The Department of Children and Family Services, which Los Angeles County auditors have criticized for poor fiscal oversight, now is facing questions about its spending practices — specifically its office equipment purchases.
Among the items acquired in recent months: $374 headsets and a $153 automatic tape dispenser.
Philip Browning, head of the department, said that he has made equipment and technology upgrades a priority following years of neglect. Outfitting case workers with iPhones, dictation technology and ergonomically sound furniture makes them more efficient, he said.
“It’s appropriate to keep employees safe and healthy,” he said. “We spend a huge amount of money on workers’ comp. We need to address that.”
According to department records, the DCFS paid $348,000 in fiscal 2014 for supplies and equipment. That amount more than doubled, to $709,000, in fiscal 2015. And in the first four months of the current fiscal year, the department spent $700,000-plus on the equipment — more than the similarly sized probation department did the last two full years.
Officials said that employees were not required to choose the most cost-effective products to meet their ergonomic needs. And if workers say they need an item to prevent injuries, department policy dictates that they probably will get it, even if the same product has been provided to the same worker before.
No doctor’s note is required, according to department policy.
The variety of products available is vast. One employee requested and received the $153 electric tape dispenser. Another, records show, asked for a $49 doze alert — a device that wakes up someone who has drifted off. Request approved.
“In a time when foster children and foster parents struggle to have their basic needs met, we should be buying solid, cost-effective office equipment — not some of the most expensive stuff on the market,” said Aubrey Manual, president of a foster parent association that has lobbied unsuccessfully for more money to be spent on reversing a critical shortage of foster homes.

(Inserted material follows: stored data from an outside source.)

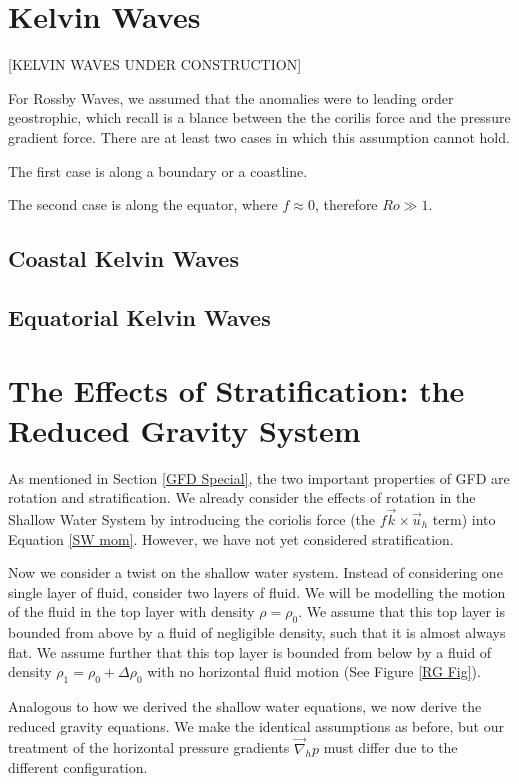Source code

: \section{Kelvin Waves}

[KELVIN WAVES UNDER CONSTRUCTION]

For Rossby Waves, we assumed that the anomalies were to leading order geostrophic, which recall is a blance between the the corilis force and the pressure gradient force. There are at least two cases in which this assumption cannot hold.

The first case is along a boundary or a coastline.

The second case is along the equator, where $f\approx 0$, therefore $Ro \gg 1$. 

\subsection{Coastal Kelvin Waves}

\subsection{Equatorial Kelvin Waves}

\section{The Effects of Stratification: the Reduced Gravity System}

As mentioned in Section \ref{GFD Special}, the two important properties of GFD are rotation and stratification. We already consider the effects of rotation in the Shallow Water System by introducing the coriolis force (the $f\vec{k}\times\vec{u}_h$ term) into Equation \ref{SW mom}. However, we have not yet considered stratification.

Now we consider a twist on the shallow water system. Instead of considering one single layer of fluid, consider two layers of fluid. We will be modelling the motion of the fluid in the top layer with density $\rho=\rho_0$. We assume that this top layer is bounded from above by a fluid of negligible density, such that it is almost always flat. We assume further that this top layer is bounded from below by a fluid of density $\rho_1=\rho_0+\Delta \rho_0$ with no horizontal fluid motion (See Figure \ref{RG Fig}).

Analogous to how we derived the shallow water equations, we now derive the reduced gravity equations. We make the identical assumptions as before, but our treatment of the horizontal pressure gradients $\vec{\nabla}_h p$ must differ due to the different configuration.

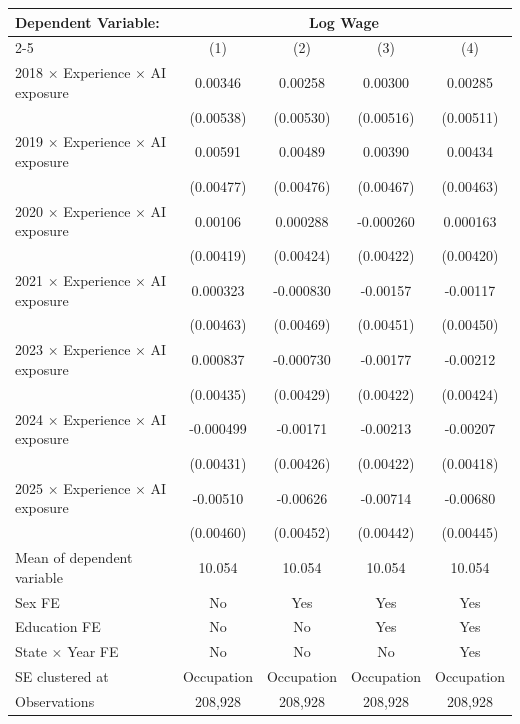 \def\sym#1{\ifmmode^{#1}\else\(^{#1}\)\fi}
\begin{tabular}{l*{4}{c}}
\toprule
Dependent Variable: & \multicolumn{4}{c}{Log Wage} \\
\cmidrule(lr){2-5}
 & (1) & (2) & (3) & (4) \\
\midrule
2018 $\times$ Experience $\times$ AI exposure&     0.00346   &     0.00258   &     0.00300   &     0.00285   \\
            &   (0.00538)   &   (0.00530)   &   (0.00516)   &   (0.00511)   \\
2019 $\times$ Experience $\times$ AI exposure&     0.00591   &     0.00489   &     0.00390   &     0.00434   \\
            &   (0.00477)   &   (0.00476)   &   (0.00467)   &   (0.00463)   \\
2020 $\times$ Experience $\times$ AI exposure&     0.00106   &    0.000288   &   -0.000260   &    0.000163   \\
            &   (0.00419)   &   (0.00424)   &   (0.00422)   &   (0.00420)   \\
2021 $\times$ Experience $\times$ AI exposure&    0.000323   &   -0.000830   &    -0.00157   &    -0.00117   \\
            &   (0.00463)   &   (0.00469)   &   (0.00451)   &   (0.00450)   \\
2023 $\times$ Experience $\times$ AI exposure&    0.000837   &   -0.000730   &    -0.00177   &    -0.00212   \\
            &   (0.00435)   &   (0.00429)   &   (0.00422)   &   (0.00424)   \\
2024 $\times$ Experience $\times$ AI exposure&   -0.000499   &    -0.00171   &    -0.00213   &    -0.00207   \\
            &   (0.00431)   &   (0.00426)   &   (0.00422)   &   (0.00418)   \\
2025 $\times$ Experience $\times$ AI exposure&    -0.00510   &    -0.00626   &    -0.00714   &    -0.00680   \\
            &   (0.00460)   &   (0.00452)   &   (0.00442)   &   (0.00445)   \\
\midrule
Mean of dependent variable&      10.054   &      10.054   &      10.054   &      10.054   \\
Sex FE      &          No   &         Yes   &         Yes   &         Yes   \\
Education FE&          No   &          No   &         Yes   &         Yes   \\
State $\times$ Year FE&          No   &          No   &          No   &         Yes   \\
SE clustered at&  Occupation   &  Occupation   &  Occupation   &  Occupation   \\
Observations&     208,928   &     208,928   &     208,928   &     208,928   \\
\bottomrule
\end{tabular}
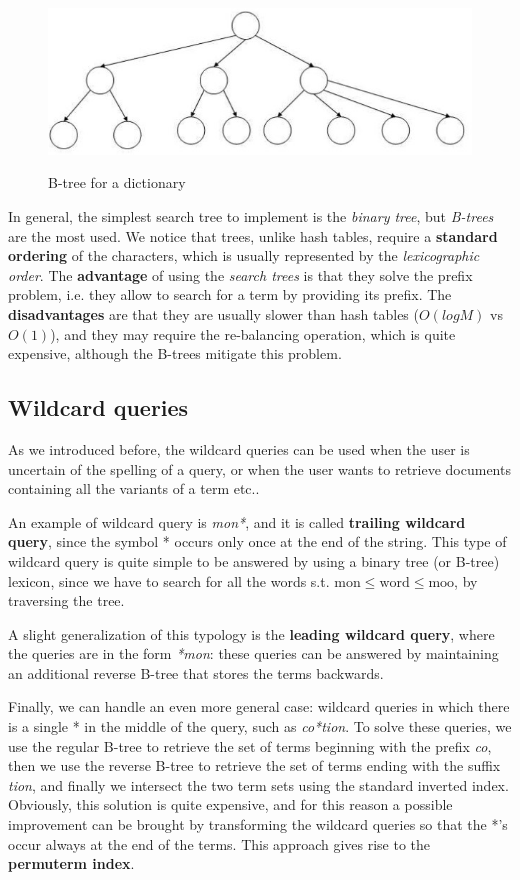 \begin{figure}[h!]
		\centering
		\includegraphics[scale = 1.8]{img/b tree.jpg}
		\label{b tree}
        \caption{B-tree for a dictionary}
\end{figure}

In general, the simplest search tree to implement is the \textit{binary tree}, but \textit{B-trees} are the most used. We notice that trees, unlike hash tables, require a \textbf{standard ordering} of the characters, which is usually represented by the \textit{lexicographic order}. The \textbf{advantage} of using the \textit{search trees} is that they solve the prefix problem, i.e. they allow to search for a term by providing its prefix. The \textbf{disadvantages} are that they are usually slower than hash tables ($O(log M)$ vs $O(1)$), and they may require the re-balancing operation, which is quite expensive, although the B-trees mitigate this problem.

\subsection{Wildcard queries}\label{4.2}
As we introduced before, the wildcard queries can be used when the user is uncertain of the spelling of a query, or when the user wants to retrieve documents containing all the variants of a term etc..

An example of wildcard query is \textit{mon*}, and it is called \textbf{trailing wildcard query}, since the symbol * occurs only once at the end of the string. This type of wildcard query is quite simple to be answered by using a binary tree (or B-tree) lexicon, since we have to search for all the words s.t. $\text{mon} \leq \text{word} \leq \text{moo}$, by traversing the tree.

A slight generalization of this typology is the \textbf{leading wildcard query}, where the queries are in the form \textit{*mon}: these queries can be answered by maintaining an additional reverse B-tree that stores the terms backwards.

Finally, we can handle an even more general case: wildcard queries in which there is a single * in the middle of the query, such as \textit{co*tion}. To solve these queries, we use the regular B-tree to retrieve the set of terms beginning with the prefix \textit{co}, then we use the reverse B-tree to retrieve the set of terms ending with the suffix \textit{tion}, and finally we intersect the two term sets using the standard inverted index. Obviously, this solution is quite expensive, and for this reason a possible improvement can be brought by transforming the wildcard queries so that the *'s occur always at the end of the terms. This approach gives rise to the \textbf{permuterm index}.

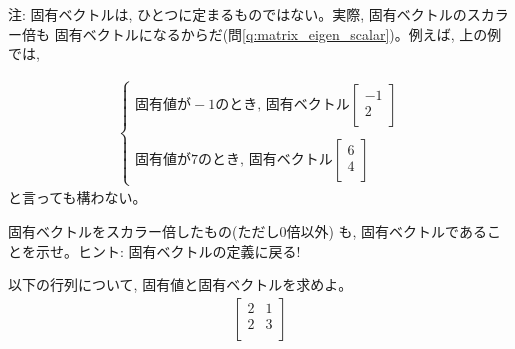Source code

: 注: 固有ベクトルは, ひとつに定まるものではない。実際, 固有ベクトルのスカラー倍も
固有ベクトルになるからだ(問\ref{q:matrix_eigen_scalar})。例えば, 上の例では, 

\begin{eqnarray*}\begin{cases}
\text{固有値が}-1\text{のとき, 固有ベクトル}
\begin{bmatrix}
-1 \\
2 \\
\end{bmatrix}\\
\\
\text{固有値が}7\text{のとき, 固有ベクトル}
\begin{bmatrix}
6 \\
4 \\
\end{bmatrix}
\end{cases}\end{eqnarray*}
と言っても構わない。

\begin{q}\label{q:matrix_eigen_scalar} 固有ベクトルをスカラー倍したもの(ただし0倍以外)
も, 固有ベクトルであることを示せ。ヒント: 固有ベクトルの定義に戻る!\end{q}

\begin{q}\label{q:matrix_eigen2D0} 以下の行列について, 固有値と固有ベクトルを求めよ。
\begin{eqnarray} \begin{bmatrix}
2 & 1\\
2 & 3\\
\end{bmatrix}\label{eq:matrix_lintrans_mondai}\end{eqnarray}
\end{q}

Germaine Key, of the department’s health and safety management division, said the prices being paid were appropriate. “This seems to be standard for what good products cost,” she said.
This year, the L.A. County auditor-controller criticized other DCFS fiscal practices, blaming poor inventory control for the loss of thousands of dollars in bus tokens meant for clients.
Auditors found that the tokens had been left in open cabinets accessible to anyone in the office, and paper logs didn’t show who had removed them.
The tokens, auditors said, “should be safeguarded in the same manner as cash to prevent theft or misuse.”
According to Browning, ergonomics spending in earlier years might have been artificially low because fewer employees were assigned to interview staffers about what they needed to prevent workplace injuries.
That hiring will increase staff 7% this fiscal year, while the spending on ergonomic equipment could reach 300% if the outlays continue at the current pace. Typically, spending is evenly distributed across all seasons of the year, according to department records.
The DCFS director said that it was important to factor workers’ compensation into any cost-benefit analysis. “This spending can help to avoid claims down the line,” he said.
Workers’ compensation payouts for injures have remained steady at $14 million a year for the last two years.